Germany blocks Glasgow University’s anti-Israel rector from entry

Ghassan Abu-Sittah previously wept as he praised the founder of the PFLP terror group at his grave


Dr Ghassan Abu Sittah speaks at a commemoration for PFLP founder Maher Al-Yamani (Photo: Heritage and Culture Forum)

The British-Palestinian surgeon elected last month as rector of Glasgow University has been blocked from entering Germany.

Ghassan Abu-Sittah, who has repeatedly praised terrorists, said he had been “forcibly prevented” from travelling.

The doctor has hailed a terrorist murderer in a newspaper article, tweeted praise for an attack that saw Israeli soldiers murdered, and delivered a tearful eulogy to the founder of a terror group that was later involved in the October 7 atrocities, the JC previously revealed.

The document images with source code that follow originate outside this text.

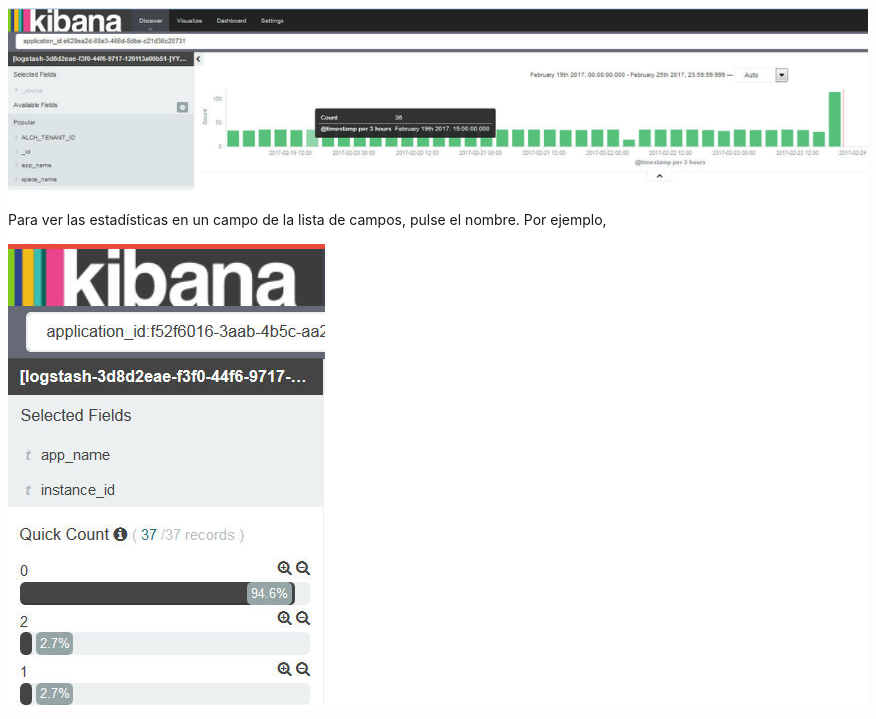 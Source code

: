 ![Ver estadísticas en un campo en el histograma](images/k4_see_stats_on_histogram.jpg "Ver estadísticas en un campo en el histograma")
   	
 	
Para ver las estadísticas en un campo de la lista de campos, pulse el nombre. Por ejemplo,

![Ver estadísticas en un campo en la lista de campos](images/k4_stats_field_list.jpg "Ver estadísticas en un campo en la lista de campos")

Writing on X/Twitter on Friday, Abu-Sittah said: “Invited to address a conference in Berlin about my work in Gaza hospitals during the present conflict. The German government has forcibly prevented me from entering the country

“Silencing a witness to genocide before the ICJ adds to Germany's complicity in the ongoing massacre.”

The surgeon, who rose to prominence when he was interviewed by the BBC, Sky and CNN while working in Gaza during Israel’s current war against Hamas, has repeatedly praised Palestinian militants.

In a 2019 post to X/Twitter, he wrote: “You have all our loyalty in memory of the two heroes, the martyrs Miloud Ben Lumah and Khaled Aker. They landed in gliders into our occupied territories and killed 30 Zionist soldiers in an hour. Glory to the martyrs.”

The post appears to refer to a 1987 incident dubbed the Night of The Gliders, in which two members of the Popular Front for the Liberation of Palestine General Command (PFLP-GC) used hang gliders to fly into Israel and kill several soldiers.

In 2014, the PFLP-GC was proscribed in Britain. The organisation, which fought on the side of the Assad regime during the Syrian civil war, has also been designated as a terror group by the United States and the European Union.

Writing for Lebanese newspaper Al Akhbar in 2018, Abu-Sittah hailed Ahmad Jarrar, who masterminded the murder of father-of-six Rabbi Raziel Shevach in a drive-by shooting near Nablus, as one of Palestine’s “dearest and best sons” and a “hero”.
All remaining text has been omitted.